10/20/Life - Week 3 Offseason

Deload

Bench
195x1
195x1
195x1
195x1
195x1

Close Grip Floor Press With Chains
205x6 plus 65lbs in chains
215x6 plus 65lbs in chains

Skull Crushers 
80x15
80x15
80x15

Flat Bench Dumbbell Press
60x15
60x15
60x12

Dumbbell Side Delts
2 sets 

Dumbbell Rear Delts
2 sets


----------



## SFGiants (Jun 10, 2016)

10/20/Life - Week 3 Offseason

Deload (Did not feel like getting under a bar at all tonight)

Big 3 Core 

Reverse Hyper
4 Sets Light Weight

Goblet Squats
3 sets

Lunges
2 Sets

Mobility


----------



## ECKSRATED (Jun 10, 2016)

Haven't seen your log( lol) in a while. U have any meets planned?


----------



## SFGiants (Jun 12, 2016)

ECKSRATED said:


> Haven't seen your log( lol) in a while.
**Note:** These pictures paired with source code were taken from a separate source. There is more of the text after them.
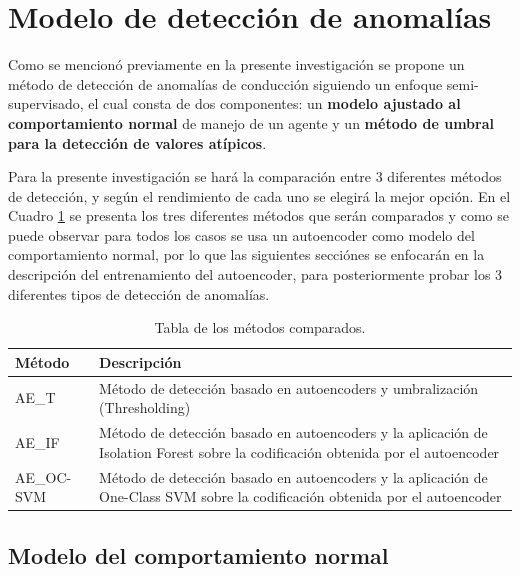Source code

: \section{Modelo de detecci\'{o}n de anomal\'{i}as}

Como se mencion\'{o} previamente en la presente investigaci\'{o}n se propone un m\'{e}todo de detecci\'{o}n de anomal\'{i}as de conducci\'{o}n siguiendo un enfoque semi-supervisado, el cual consta de dos componentes: un \textbf{modelo ajustado al comportamiento normal} de manejo de un agente y un \textbf{m\'{e}todo de umbral para la detecci\'{o}n de valores at\'{i}picos}.

\vspace{5mm} %

Para la presente investigaci\'{o}n se har\'{a} la comparaci\'{o}n entre 3 diferentes m\'{e}todos de detecci\'{o}n, y seg\'{u}n el rendimiento de cada uno se elegir\'{a} la mejor opci\'{o}n. En el Cuadro \ref{table:metodos_comparados} se presenta los tres diferentes m\'{e}todos que ser\'{a}n comparados y como se puede observar para todos los casos se usa un autoencoder como modelo del comportamiento normal, por lo que las siguientes secci\'{o}nes se enfocar\'{a}n en la descripci\'{o}n del entrenamiento del autoencoder, para posteriormente probar los 3 diferentes tipos de detecci\'{o}n de anomal\'{i}as.

\begin{table}[H]
\centering
\begin{tabular}{|l|p{100mm}|}
\hline
\textbf{M\'{e}todo} & \textbf{Descripci\'{o}n} \\ \hline
AE\_T & M\'{e}todo de detecci\'{o}n basado en autoencoders y umbralizaci\'{o}n (Thresholding) \\ \hline
AE\_IF & M\'{e}todo de detecci\'{o}n basado en autoencoders y la aplicaci\'{o}n de Isolation Forest sobre la codificaci\'{o}n obtenida por el autoencoder  \\ \hline
AE\_OC-SVM & M\'{e}todo de detecci\'{o}n basado en autoencoders y la aplicaci\'{o}n de One-Class SVM sobre la codificaci\'{o}n obtenida por el autoencoder \\ \hline
\end{tabular}
\caption{Tabla de los m\'{e}todos comparados.}
\label{table:metodos_comparados}
\end{table}

\subsection{Modelo del comportamiento normal}

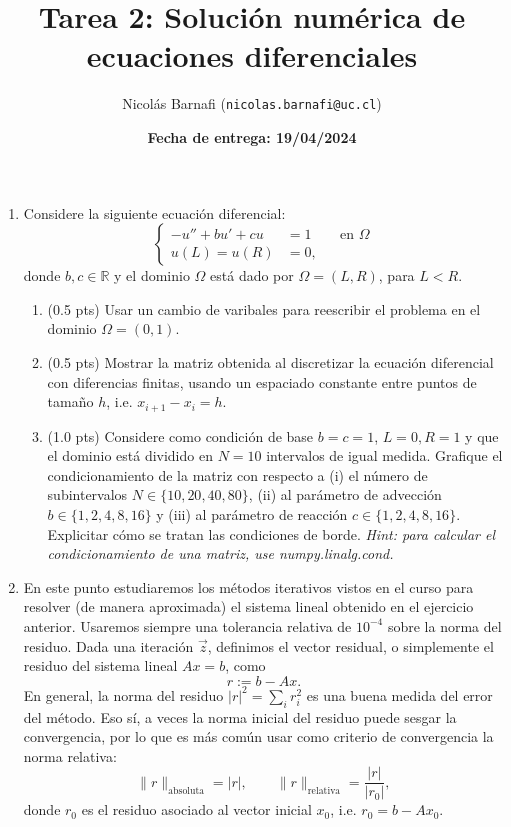 \documentclass{article}
\title{Tarea 2: Solución numérica de ecuaciones diferenciales}
\author{Nicolás Barnafi (\texttt{nicolas.barnafi@uc.cl})}
\date{\textbf{Fecha de entrega: 19/04/2024}}
\begin{document}
\maketitle

\begin{enumerate}
    \item Considere la siguiente ecuación diferencial: 
        $$
            \left\lbrace\begin{aligned}
                - u'' + b u' + c u &= 1 && \text{en $\Omega$}\\
                u(L) = u(R) &= 0,
            \end{aligned}\right.
        $$
        donde $b,c\in \mathbb R$ y el dominio $\Omega$ está dado por $\Omega = (L, R)$, para $ L < R$. 
        \begin{enumerate}
            \item (0.5 pts) Usar un cambio de varibales para reescribir el problema en el dominio $\Omega = (0,1)$.
            \item (0.5 pts) Mostrar la matriz obtenida al discretizar la ecuación diferencial con diferencias finitas, usando un espaciado constante entre puntos de tamaño $h$, i.e. $x_{i+1} - x_i = h$.
            \item (1.0 pts) Considere como condición de base $b=c=1$, $L=0, R=1$ y que el dominio está dividido en $N=10$ intervalos de igual medida. Grafique el condicionamiento de la matriz con respecto a (i) el número de subintervalos $N\in \{10,20,40,80\}$, (ii) al parámetro de advección $b \in\{1, 2, 4, 8, 16\}$ y (iii) al parámetro de reacción $c\in\{1, 2, 4, 8, 16\}$. Explicitar cómo se tratan las condiciones de borde. \textit{Hint: para calcular el condicionamiento de una matriz, use numpy.linalg.cond.}
        \end{enumerate} 

    \item En este punto estudiaremos los métodos iterativos vistos en el curso para resolver (de manera aproximada) el sistema lineal obtenido en el ejercicio anterior. Usaremos siempre una tolerancia relativa de $10^{-4}$ sobre la norma del residuo. Dada una iteración $\vec z$, definimos el vector residual, o simplemente el residuo del sistema lineal $Ax = b$, como 
            $$ r := b - Ax. $$
    En general, la norma del residuo $|r|^2 = \sum_i r_i^2$ es una buena medida del error del método. Eso sí, a veces la norma inicial del residuo puede sesgar la convergencia, por lo que es más común usar como criterio de convergencia la norma relativa: 
        $$ \|r\|_\text{absoluta} = |r|, \qquad \|r\|_\text{relativa} = \frac{|r|}{|r_0|}, $$
    donde $r_0$ es el residuo asociado al vector inicial $x_0$, i.e. $r_0 = b - Ax_0$. 


\end{enumerate}
\end{document}

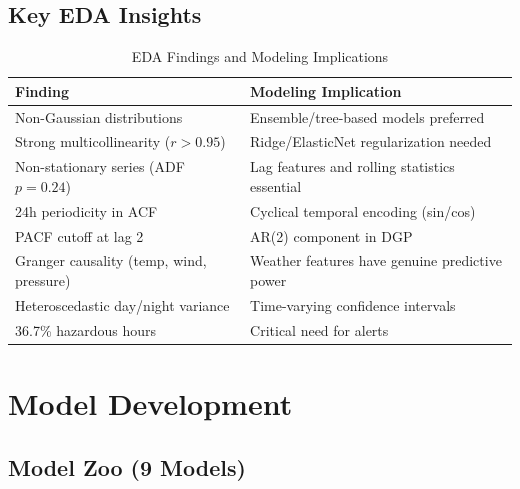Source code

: \documentclass[12pt, a4paper, oneside]{article}
\begin{document}
\subsection{Key EDA Insights}

\begin{table}[H]
\centering
\caption{EDA Findings and Modeling Implications}
\label{tab:eda_insights}
\begin{tabularx}{\textwidth}{X X}
\toprule
\textbf{Finding} & \textbf{Modeling Implication} \\
\midrule
Non-Gaussian distributions & Ensemble/tree-based models preferred \\
Strong multicollinearity ($r > 0.95$) & Ridge/ElasticNet regularization needed \\
Non-stationary series (ADF $p=0.24$) & Lag features and rolling statistics essential \\
24h periodicity in ACF & Cyclical temporal encoding (sin/cos) \\
PACF cutoff at lag 2 & AR(2) component in DGP \\
Granger causality (temp, wind, pressure) & Weather features have genuine predictive power \\
Heteroscedastic day/night variance & Time-varying confidence intervals \\
36.7\% hazardous hours & Critical need for alerts \\
\bottomrule
\end{tabularx}
\end{table}

\section{Model Development}

\subsection{Model Zoo (9 Models)}
\end{document}
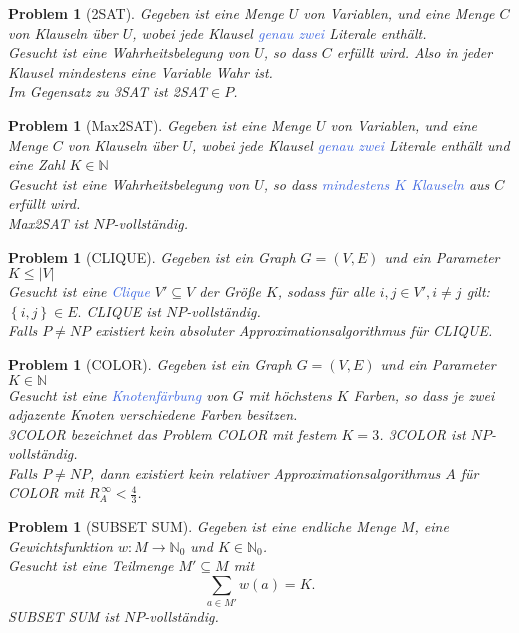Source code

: \documentclass[11pt]{article}
\newcommand{\tcol}[1]{\textcolor{RoyalBlue}{#1}}
\newcommand{\set}[1]{\left\lbrace #1\right\rbrace}
\theoremstyle{break}
\newtheorem{prob}[satz]{Problem}
\begin{document}
\begin{prob}[2SAT]
Gegeben ist eine Menge $U$ von Variablen, und eine Menge $C$ von Klauseln über $U$, wobei jede Klausel \tcol{genau zwei} Literale enthält.\\
Gesucht ist eine Wahrheitsbelegung von $U$, so dass $C$ erfüllt wird. Also in jeder Klausel mindestens eine Variable Wahr ist.\\
Im Gegensatz zu 3SAT ist 2SAT$\in P$.
\end{prob}

\begin{prob}[Max2SAT]
Gegeben ist eine Menge $U$ von Variablen, und eine Menge $C$ von Klauseln über $U$, wobei jede Klausel \tcol{genau zwei} Literale enthält und eine Zahl $K\in\mathbb{N}$\\
Gesucht ist eine Wahrheitsbelegung von $U$, so dass \tcol{mindestens $K$ Klauseln} aus $C$ erfüllt wird.\\
Max2SAT ist $NP$-vollständig.
\end{prob}

\begin{prob}[CLIQUE]
Gegeben ist ein Graph $G=(V,E)$ und ein Parameter $K\leq |V|$\\
Gesucht ist eine \tcol{Clique} $V'\subseteq V$ der Größe $K$, sodass für alle $i,j\in V', i\neq j$ gilt: $\set{i,j}\in E.$
CLIQUE ist $NP$-vollständig.\\
Falls $P\neq NP$ existiert kein absoluter Approximationsalgorithmus für CLIQUE.
\end{prob}

\begin{prob}[COLOR]
Gegeben ist ein Graph $G=(V,E)$ und ein Parameter $K\in\mathbb{N}$\\
Gesucht ist eine \tcol{Knotenfärbung} von $G$ mit höchstens $K$ Farben, so dass je zwei adjazente Knoten verschiedene Farben besitzen.\\
3COLOR bezeichnet das Problem COLOR mit festem $K=3$. 3COLOR ist $NP$-vollständig.\\
Falls $P\neq NP$, dann existiert kein relativer Approximationsalgorithmus $A$ für COLOR mit $R^{\,\infty}_A<\frac{4}{3}$.
\end{prob}

\begin{prob}[SUBSET SUM]
Gegeben ist eine endliche Menge $M$, eine Gewichtsfunktion $w\colon M\to\mathbb{N}_0$ und $K\in\mathbb{N}_0$.\\
Gesucht ist eine Teilmenge $M'\subseteq M$ mit
\[\sum_{a\in M'}w(a)=K.\]
SUBSET SUM ist $NP$-vollständig.
\end{prob}
\end{document}
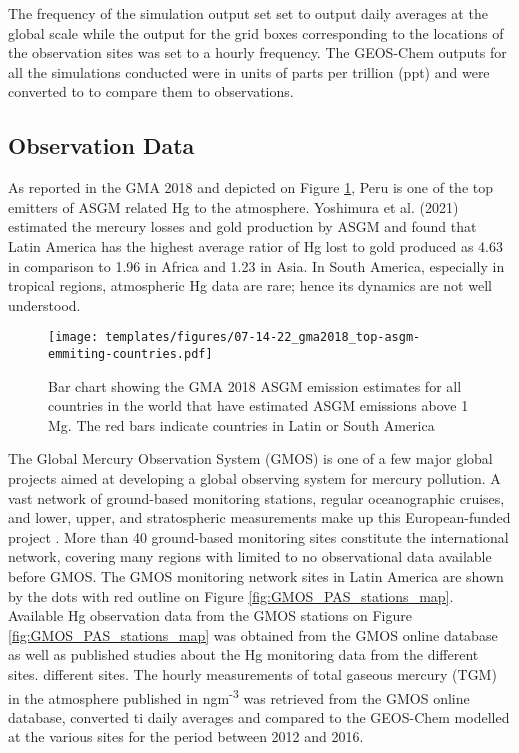 \begin{flushleft}

 The frequency of the simulation output set set to output daily \hg averages at the global scale while the \hg output for the grid boxes corresponding to the locations of the observation sites was set to a hourly frequency. The GEOS-Chem outputs for all the simulations conducted were in units of parts per trillion (ppt) and were converted to \ng to compare them to observations.
\end{flushleft}

\subsection{Observation Data}
\begin{flushleft}
As reported in the GMA 2018 and depicted on Figure \ref{fig:Latam_Hg_em}, Peru is one of the top emitters of ASGM related Hg \cite{united_nations_environment_programme_technical_2019} to the atmosphere. Yoshimura et al. (2021) estimated the mercury losses and gold production by ASGM and found that Latin America has the highest average ratior of Hg lost to gold produced as 4.63 in comparison to 1.96 in Africa and 1.23 in Asia. In South America, especially in tropical regions, atmospheric Hg data are rare; hence its dynamics are not well understood. 
\end{flushleft}
\begin{figure}[H]
  \texttt{[image: templates/figures/07-14-22\_gma2018\_top-asgm-emmiting-countries.pdf]}
  \centering
  \caption{Bar chart showing the GMA 2018 ASGM \hg emission estimates for all countries in the world that have estimated ASGM \hg emissions above 1 Mg. The red bars indicate countries in Latin or South America }
  \label{fig:Latam_Hg_em}
\end{figure}
\FloatBarrier



\begin{flushleft}
 The Global Mercury Observation System (GMOS) is one of a few major global projects aimed at developing a global observing system for mercury pollution. A vast network of ground-based monitoring stations, regular oceanographic cruises, and lower, upper, and stratospheric measurements make up this European-funded project \cite{sprovieri_atmospheric_2016} \cite{koenig_seasonal_2021}. More than 40 ground-based monitoring sites constitute the international network, covering many regions with limited to no observational data available before GMOS. The GMOS monitoring network sites in Latin America are shown by the dots with red outline on Figure \ref{fig:GMOS_PAS_stations_map}. Available Hg observation data from the GMOS stations on Figure  \ref{fig:GMOS_PAS_stations_map} was obtained from the GMOS online database as well as published studies about the Hg monitoring data from the different sites. different sites\cite{koenig_seasonal_2021}. The hourly measurements of total gaseous mercury (TGM) in the atmosphere published in ngm\textsuperscript{-3} was retrieved from the GMOS online database, converted ti daily averages and compared to the GEOS-Chem modelled \hg at the various sites for the period between 2012 and 2016. 
\end{flushleft}

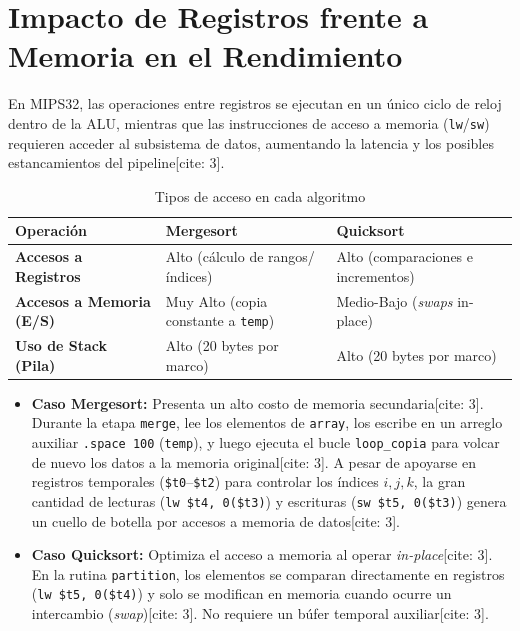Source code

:\documentclass[12pt,a4paper]{article}
\begin{document}
\section{Impacto de Registros frente a Memoria en el Rendimiento}

En MIPS32, las operaciones entre registros se ejecutan en un único ciclo de reloj dentro de la ALU, mientras que las instrucciones de acceso a memoria (\texttt{lw}/\texttt{sw}) requieren acceder al subsistema de datos, aumentando la latencia y los posibles estancamientos del pipeline[cite: 3].

\begin{table}[h!]
\centering
\caption{Tipos de acceso en cada algoritmo}
\vspace{0.2cm}
\begin{tabular}{lll}
\toprule
\textbf{Operación} & \textbf{Mergesort} & \textbf{Quicksort} \\
\midrule
\textbf{Accesos a Registros} & Alto (cálculo de rangos/índices) & Alto (comparaciones e incrementos) \\
\textbf{Accesos a Memoria (E/S)} & Muy Alto (copia constante a \texttt{temp}) & Medio-Bajo (\textit{swaps} in-place) \\
\textbf{Uso de Stack (Pila)} & Alto (20 bytes por marco) & Alto (20 bytes por marco) \\
\bottomrule
\end{tabular}
\end{table}

\begin{itemize}
    \item \textbf{Caso Mergesort:} Presenta un alto costo de memoria secundaria[cite: 3]. Durante la etapa \texttt{merge}, lee los elementos de \texttt{array}, los escribe en un arreglo auxiliar \texttt{.space 100} (\texttt{temp}), y luego ejecuta el bucle \texttt{loop\_copia} para volcar de nuevo los datos a la memoria original[cite: 3]. A pesar de apoyarse en registros temporales (\texttt{\$t0}--\texttt{\$t2}) para controlar los índices $i, j, k$, la gran cantidad de lecturas (\texttt{lw \$t4, 0(\$t3)}) y escrituras (\texttt{sw \$t5, 0(\$t3)}) genera un cuello de botella por accesos a memoria de datos[cite: 3].
    \item \textbf{Caso Quicksort:} Optimiza el acceso a memoria al operar \textit{in-place}[cite: 3]. En la rutina \texttt{partition}, los elementos se comparan directamente en registros (\texttt{lw \$t5, 0(\$t4)}) y solo se modifican en memoria cuando ocurre un intercambio (\textit{swap})[cite: 3]. No requiere un búfer temporal auxiliar[cite: 3].
\end{itemize}
\end{document}
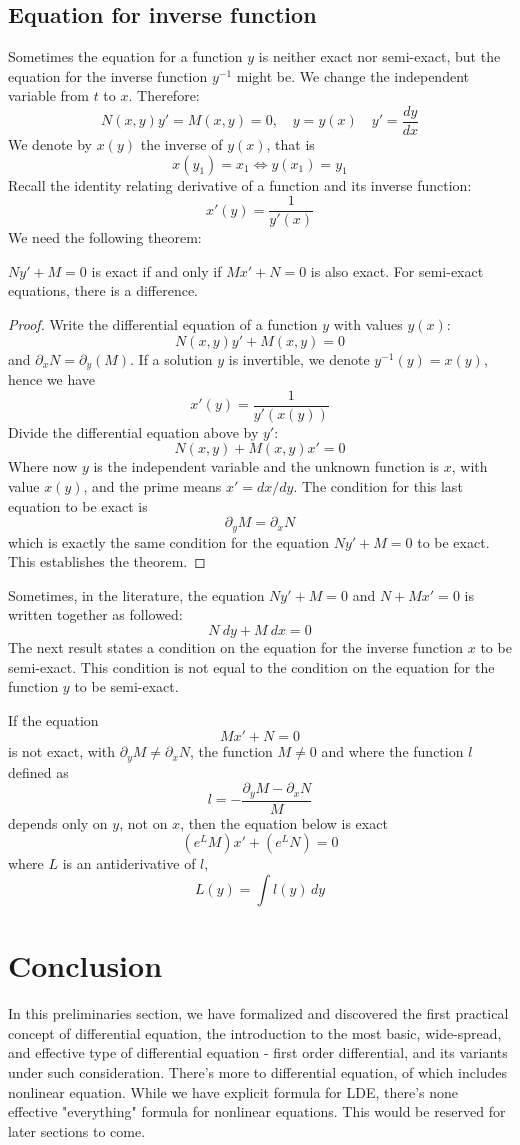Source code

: \subsection{Equation for inverse function}
Sometimes the equation for a function $y$ is neither exact nor semi-exact, but the equation for the inverse function $y^{-1}$ might be. We change the independent variable from $t$ to $x$. Therefore: 
$$N(x,y)y'=M(x,y)=0,\quad y=y(x)\quad y'=\frac{dy}{dx}$$
We denote by $x(y)$ the inverse of $y(x)$, that is $$x(y_{1})=x_{1}\iff y(x_{1})=y_{1}$$
Recall the identity relating derivative of a function and its inverse function: 
$$x'(y)=\frac{1}{y'(x)}$$
We need the following theorem: 
\begin{theorem}
    $Ny'+M=0$ is exact if and only if $Mx'+N=0$ is also exact. For semi-exact equations, there is a difference. 
\end{theorem}
\begin{proof}
    Write the differential equation of a function $y$ with values $y(x)$: 
$$N(x,y)y'+M(x,y)=0$$
and $\partial_{x}N=\partial_{y}(M)$.
If a solution $y$ is invertible, we denote $y^{-1}(y)=x(y)$, hence we have $$x'(y)=\frac{1}{y'(x(y))}$$
Divide the differential equation above by $y'$: 
$$N(x,y)+M(x,y)x'=0$$
Where now $y$ is the independent variable and the unknown function is $x$, with value $x(y)$, and the prime means $x'=dx/dy$. The condition for this last equation to be exact is $$\partial_{y}M=\partial_{x}N$$
which is exactly the same condition for the equation $Ny'+M=0$ to be exact. This establishes the theorem. 
\end{proof}
Sometimes, in the literature, the equation $Ny'+M=0$ and $N+Mx'=0$ is written together as followed:
$$N\: dy+M\:dx=0$$
The next result states a condition on the equation for the inverse function $x$ to be semi-exact. This condition is not equal to the condition on the equation for the function $y$ to be semi-exact.
\begin{theorem}
    If the equation $$Mx'+N=0$$
is not exact, with $\partial_{y}M\neq \partial_{x}N$, the function $M\neq 0$ and where the function $l$ defined as $$l=-\frac{\partial_{y}M-\partial_{x}N}{M}$$
depends only on $y$, not on $x$, then the equation below is exact $$(e^{L}M)x'+(e^{L}N)=0$$
where $L$ is an antiderivative of $l$, $$L(y)=\int l(y) \, dy $$
\end{theorem}
\section{Conclusion}

In this preliminaries section, we have formalized and discovered the first practical concept of differential equation, the introduction to the most basic, wide-spread, and effective type of differential equation - first order differential, and its variants under such consideration. There's more to differential equation, of which includes nonlinear equation. While we have explicit formula for LDE, there's none effective "everything" formula for nonlinear equations. This would be reserved for later sections to come.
U have any meets planned?



No, I working back on getting to a professional level in bowling so legs lost strength but bench got stronger.


----------



## SFGiants (Jun 15, 2016)

10/20/Life - Week 4 Offseason

Bench Off 2Board
145
195
225
275x3
325x3
355x3

Close Grip Floor Press With Chains
225x6 plus 50lbs in chains
225x6 plus 50lbs in chains
Drop weight 20lbs
205x6 plus 50lbs in chains
205x6 plus 50lbs in chains

Skull Crushers 
100x10
100x10
100x10

Dumbbell Rows (Was Supposed to Flat Bench Dumbbell Press) but it's ok dumbbell rows are ****ing weak right now.
70x10
70x10
70x10

Hammer Curls 

Band Flyes

I think I might keep the dumbbell rows at twice a week and add a fluff day for flat bench and shoulders!


----------



## SFGiants (Jun 17, 2016)

10/20/Life - Week 4 Offseason

SSB Squat In Diaper (Loose Briefs)
150
240
Add Diaper
330x3
380x3
420x3
Not a strong day but not every day is

Pause Squat In Diaper (Loose Briefs)
290x6
290x6
290x6
290x6

GHR
10
10
10

Lunges Plus
10
10
10

Mobility


----------



## Jada (Jun 17, 2016)

What's ghr?


----------



## SFGiants (Jun 18, 2016)

Glute Ham Raise


----------



## SFGiants (Jun 22, 2016)

10/20/Life - Week 5 Offseason

Bench
225x5 Plus 65lbs In Chains
255x5 Plus 65lbs In Chains
265x5 Plus 65lbs In Chains
10% drop
235x5 Plus 65lbs In Chains
245x5 Plus 65lbs In Chains

Close Grip Floor Press With Chains
225x4 plus 50lbs in chains
235x4 plus 50lbs in chains
235x4 plus 50lbs in chains
225x4 plus 50lbs in chains

Skull Crushers 
90x10
90x10
90x10
90x10

Neutral Grip Pullups
8
6
Time to build these up again 

Hammer Curls 

Band Flyes


----------



## SFGiants (Jun 24, 2016)

10/20/Life - Week 5 Offseason

Bow Bar Off Box In Diaper (Loose Briefs)
Add Diaper
325x5
345x5
365x5
385x5
395x5
Didn't wear diaper week 1 but good move to do so and save the hips.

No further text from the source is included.